## Exercise aim
Could you print exactly the lines of the listing below, starting at the line that has "A view health state configuration function is" and ending at the line that has "A view health state configuration function receives", and only those lines?

## Material for this task
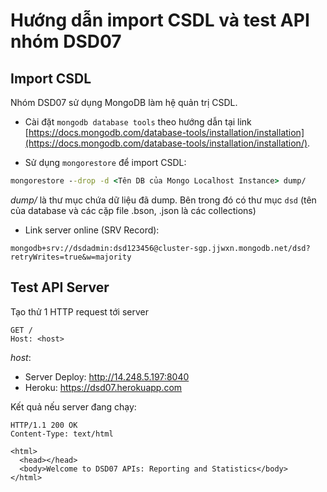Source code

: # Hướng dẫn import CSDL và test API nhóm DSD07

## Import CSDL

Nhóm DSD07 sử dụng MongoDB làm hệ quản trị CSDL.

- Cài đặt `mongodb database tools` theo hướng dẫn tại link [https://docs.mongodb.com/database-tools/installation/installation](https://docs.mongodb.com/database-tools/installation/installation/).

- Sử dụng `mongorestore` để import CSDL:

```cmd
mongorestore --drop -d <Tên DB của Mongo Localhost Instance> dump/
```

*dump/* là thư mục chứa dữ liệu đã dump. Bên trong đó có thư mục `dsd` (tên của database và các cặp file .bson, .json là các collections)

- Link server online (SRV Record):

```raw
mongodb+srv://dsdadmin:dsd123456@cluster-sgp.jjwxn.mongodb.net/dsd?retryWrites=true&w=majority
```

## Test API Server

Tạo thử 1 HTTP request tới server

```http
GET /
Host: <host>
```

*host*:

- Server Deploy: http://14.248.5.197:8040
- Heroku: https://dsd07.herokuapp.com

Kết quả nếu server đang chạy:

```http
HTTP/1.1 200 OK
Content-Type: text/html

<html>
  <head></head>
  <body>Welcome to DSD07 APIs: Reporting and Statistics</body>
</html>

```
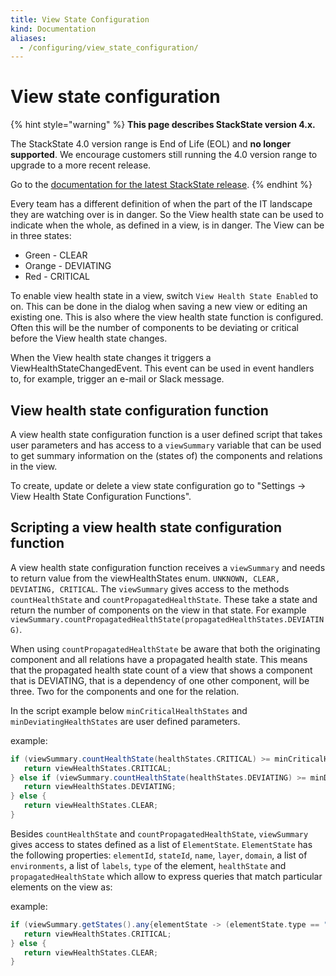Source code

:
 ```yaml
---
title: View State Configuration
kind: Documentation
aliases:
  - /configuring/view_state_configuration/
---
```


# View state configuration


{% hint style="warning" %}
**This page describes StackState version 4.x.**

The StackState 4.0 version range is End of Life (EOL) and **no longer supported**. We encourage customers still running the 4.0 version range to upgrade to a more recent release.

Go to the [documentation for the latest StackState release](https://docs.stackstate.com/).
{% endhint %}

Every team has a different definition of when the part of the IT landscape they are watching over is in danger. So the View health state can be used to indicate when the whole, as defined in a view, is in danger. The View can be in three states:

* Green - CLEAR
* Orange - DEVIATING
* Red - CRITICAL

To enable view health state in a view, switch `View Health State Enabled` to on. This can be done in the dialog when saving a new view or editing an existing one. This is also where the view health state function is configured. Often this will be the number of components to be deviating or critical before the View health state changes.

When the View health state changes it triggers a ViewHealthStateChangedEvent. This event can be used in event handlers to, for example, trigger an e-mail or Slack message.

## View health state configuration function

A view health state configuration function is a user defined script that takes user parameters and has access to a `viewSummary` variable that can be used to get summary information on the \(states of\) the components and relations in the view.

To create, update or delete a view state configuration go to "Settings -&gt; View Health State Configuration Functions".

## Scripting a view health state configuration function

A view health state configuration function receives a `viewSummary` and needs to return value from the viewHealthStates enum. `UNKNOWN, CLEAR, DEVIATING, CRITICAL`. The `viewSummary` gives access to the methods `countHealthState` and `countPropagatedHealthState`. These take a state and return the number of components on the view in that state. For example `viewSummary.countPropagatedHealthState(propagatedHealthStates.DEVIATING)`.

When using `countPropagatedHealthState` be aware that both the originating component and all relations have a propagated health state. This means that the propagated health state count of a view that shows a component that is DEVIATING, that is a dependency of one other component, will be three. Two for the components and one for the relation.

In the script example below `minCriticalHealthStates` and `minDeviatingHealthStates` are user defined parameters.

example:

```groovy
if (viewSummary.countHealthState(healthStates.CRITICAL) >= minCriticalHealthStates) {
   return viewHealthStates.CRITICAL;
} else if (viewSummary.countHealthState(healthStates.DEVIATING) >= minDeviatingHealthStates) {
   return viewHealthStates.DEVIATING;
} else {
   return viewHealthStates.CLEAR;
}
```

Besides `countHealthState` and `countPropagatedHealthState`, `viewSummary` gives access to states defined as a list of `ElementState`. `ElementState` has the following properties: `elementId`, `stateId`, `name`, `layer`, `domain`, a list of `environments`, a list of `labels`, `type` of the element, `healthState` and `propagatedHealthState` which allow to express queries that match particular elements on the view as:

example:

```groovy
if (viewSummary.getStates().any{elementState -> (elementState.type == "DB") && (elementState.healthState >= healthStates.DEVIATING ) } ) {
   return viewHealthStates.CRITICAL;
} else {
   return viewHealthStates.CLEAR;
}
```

==

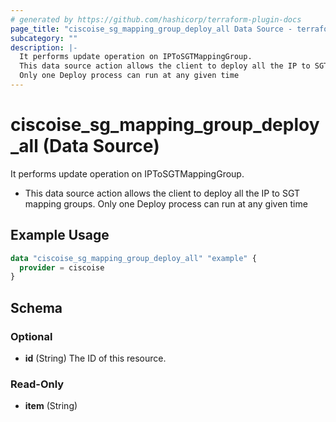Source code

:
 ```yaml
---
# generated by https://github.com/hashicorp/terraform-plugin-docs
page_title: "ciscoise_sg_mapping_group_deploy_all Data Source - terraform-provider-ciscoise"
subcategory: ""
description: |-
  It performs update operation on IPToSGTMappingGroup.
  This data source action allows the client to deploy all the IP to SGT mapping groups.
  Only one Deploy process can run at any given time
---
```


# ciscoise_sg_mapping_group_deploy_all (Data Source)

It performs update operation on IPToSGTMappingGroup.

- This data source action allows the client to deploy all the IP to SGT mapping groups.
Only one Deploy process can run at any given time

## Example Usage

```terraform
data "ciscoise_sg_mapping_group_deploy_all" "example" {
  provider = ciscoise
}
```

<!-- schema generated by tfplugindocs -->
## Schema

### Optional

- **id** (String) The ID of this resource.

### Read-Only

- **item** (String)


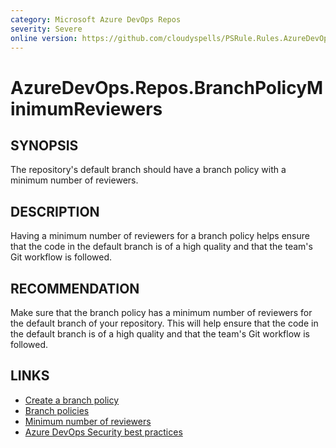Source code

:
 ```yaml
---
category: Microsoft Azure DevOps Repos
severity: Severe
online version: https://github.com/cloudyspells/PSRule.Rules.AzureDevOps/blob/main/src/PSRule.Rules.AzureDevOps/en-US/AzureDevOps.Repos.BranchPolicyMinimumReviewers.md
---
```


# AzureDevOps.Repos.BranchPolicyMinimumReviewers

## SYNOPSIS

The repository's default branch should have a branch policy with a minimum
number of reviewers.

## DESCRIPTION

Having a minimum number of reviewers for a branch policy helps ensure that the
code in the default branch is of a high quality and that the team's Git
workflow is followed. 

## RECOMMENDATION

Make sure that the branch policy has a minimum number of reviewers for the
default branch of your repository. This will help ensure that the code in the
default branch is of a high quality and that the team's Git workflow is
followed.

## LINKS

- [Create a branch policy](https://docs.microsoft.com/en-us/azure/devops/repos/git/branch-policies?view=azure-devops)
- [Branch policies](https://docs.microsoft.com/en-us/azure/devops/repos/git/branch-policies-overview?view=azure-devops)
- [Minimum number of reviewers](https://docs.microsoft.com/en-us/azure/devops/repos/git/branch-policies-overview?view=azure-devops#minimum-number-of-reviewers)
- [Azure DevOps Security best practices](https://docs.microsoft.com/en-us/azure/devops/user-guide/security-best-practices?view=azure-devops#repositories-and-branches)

## Task result
A view health state configuration function is a user defined script that takes user parameters and has access to a `viewSummary` variable that can be used to get summary information on the \(states of\) the components and relations in the view.

To create, update or delete a view state configuration go to "Settings -&gt; View Health State Configuration Functions".

## Scripting a view health state configuration function

A view health state configuration function receives a `viewSummary` and needs to return value from the viewHealthStates enum. `UNKNOWN, CLEAR, DEVIATING, CRITICAL`. The `viewSummary` gives access to the methods `countHealthState` and `countPropagatedHealthState`. These take a state and return the number of components on the view in that state. For example `viewSummary.countPropagatedHealthState(propagatedHealthStates.DEVIATING)`.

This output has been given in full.